The Living Dead by George A. Romero and Daniel Kraus

A pair of medical examiners find themselves battling a dead man who won’t stay dead. In a Midwestern trailer park, a Black teenage girl and a Muslim immigrant battle newly-risen friends and family. On a US aircraft carrier, living sailors hide from dead ones while a fanatic makes a new religion out of death. At a cable news station, a surviving anchor keeps broadcasting while his undead colleagues try to devour him. In DC, an autistic federal employee charts the outbreak, preserving data for a future that may never come. Everywhere, people are targeted by both the living and the dead.

 

The Tyrant Baru Cormorant by Seth Dickinson

The hunt is over. After fifteen years of lies and sacrifice, Baru Cormorant has the power to destroy the Imperial Republic of Falcrest that she pretends to serve. The secret society called the Cancrioth is real, and Baru is among them. But the Cancrioth’s weapon cannot distinguish the guilty from the innocent. If it escapes quarantine, the ancient hemorrhagic plague called the Kettling will kill hundreds of millions…not just in Falcrest, but all across the world. History will end in a black bloodstain.

 

The Shadow Commission by David Mack

November 1963. Cade and Anja have lived in hiding for a decade, training new mages. Then the assassination of President Kennedy trigger a series of murders whose victims are all magicians—with Cade, Anja, and their allies as its prime targets. Their only hope of survival: learning how to fight back against the sinister cabal known as the Shadow Commission.

 

June 16

By Force Alone by Lavie Tidhar

Everyone thinks they know the story of King Arthur and his knights of the Round Table. The fact is they don’t know sh*t.

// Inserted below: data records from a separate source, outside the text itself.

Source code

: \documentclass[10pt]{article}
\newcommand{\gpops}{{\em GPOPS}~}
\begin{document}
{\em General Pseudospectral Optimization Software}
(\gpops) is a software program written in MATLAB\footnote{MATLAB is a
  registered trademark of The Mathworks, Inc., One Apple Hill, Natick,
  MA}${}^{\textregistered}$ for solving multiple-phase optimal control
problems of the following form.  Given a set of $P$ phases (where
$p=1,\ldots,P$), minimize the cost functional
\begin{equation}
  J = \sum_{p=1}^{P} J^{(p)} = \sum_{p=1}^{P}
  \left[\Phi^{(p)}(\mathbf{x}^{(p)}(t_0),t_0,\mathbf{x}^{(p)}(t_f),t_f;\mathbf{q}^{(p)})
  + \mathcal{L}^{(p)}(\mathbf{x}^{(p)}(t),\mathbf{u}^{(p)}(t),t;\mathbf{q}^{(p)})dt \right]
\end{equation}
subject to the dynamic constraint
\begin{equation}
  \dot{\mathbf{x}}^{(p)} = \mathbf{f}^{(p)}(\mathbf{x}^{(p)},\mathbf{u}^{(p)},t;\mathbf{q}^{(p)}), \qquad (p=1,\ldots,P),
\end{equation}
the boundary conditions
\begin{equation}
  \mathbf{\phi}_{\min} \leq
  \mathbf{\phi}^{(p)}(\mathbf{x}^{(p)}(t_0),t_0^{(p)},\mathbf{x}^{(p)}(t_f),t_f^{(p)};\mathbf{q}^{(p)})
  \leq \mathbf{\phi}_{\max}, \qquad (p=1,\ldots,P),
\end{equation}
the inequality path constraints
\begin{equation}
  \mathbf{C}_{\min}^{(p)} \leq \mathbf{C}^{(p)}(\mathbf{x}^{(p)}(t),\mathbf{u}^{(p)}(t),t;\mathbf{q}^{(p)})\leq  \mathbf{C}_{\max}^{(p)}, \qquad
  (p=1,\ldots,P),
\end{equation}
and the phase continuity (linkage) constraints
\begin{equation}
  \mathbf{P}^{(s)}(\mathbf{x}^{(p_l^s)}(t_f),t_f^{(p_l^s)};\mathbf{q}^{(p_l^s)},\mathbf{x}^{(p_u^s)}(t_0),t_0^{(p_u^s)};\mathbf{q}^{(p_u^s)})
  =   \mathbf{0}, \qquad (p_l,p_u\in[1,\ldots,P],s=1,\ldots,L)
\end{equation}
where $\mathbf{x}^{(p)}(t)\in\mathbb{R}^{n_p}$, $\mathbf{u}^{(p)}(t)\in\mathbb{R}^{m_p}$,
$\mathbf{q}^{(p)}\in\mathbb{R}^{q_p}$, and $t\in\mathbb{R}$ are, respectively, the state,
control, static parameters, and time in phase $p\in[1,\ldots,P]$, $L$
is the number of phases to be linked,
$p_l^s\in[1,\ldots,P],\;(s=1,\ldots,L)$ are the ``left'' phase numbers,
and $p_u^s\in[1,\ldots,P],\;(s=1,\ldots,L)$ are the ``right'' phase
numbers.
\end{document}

Arthur? An over-promoted gangster.
Merlin? An eldritch parasite.
Excalibur? A shady deal with a watery arms dealer.
Britain? A clogged sewer that Rome abandoned just as soon as it could.

 

Glorious by Gregory Benford and Larry Niven

Audacious astronauts encounter bizarre, sometimes deadly life forms, and strange, exotic, cosmic phenomena, including miniature black holes, dense fields of interstellar plasma, powerful gravity-emitters, and spectacularly massive space-based, alien-built labyrinths. Tasked with exploring this brave, new, highly dangerous world, they must also deal with their own personal triumphs and conflicts.

 

The Unconquered City by K. A. Doore

Seven years have passed since the Siege—a time when the hungry dead had risen—but the memories still haunt Illi Basbowen. Illi’s worst fears are confirmed when General Barca arrives, bearing news that her fledgling nation, Hathage, also faces this mounting danger. In her search for the source of the guul, the general exposes a catastrophic secret hidden on the outskirts of Ghadid. Illi must travel to Hathage and confront her inner demons in order to defeat a greater one—but how much can she sacrifice to protect everything she knows from devastation?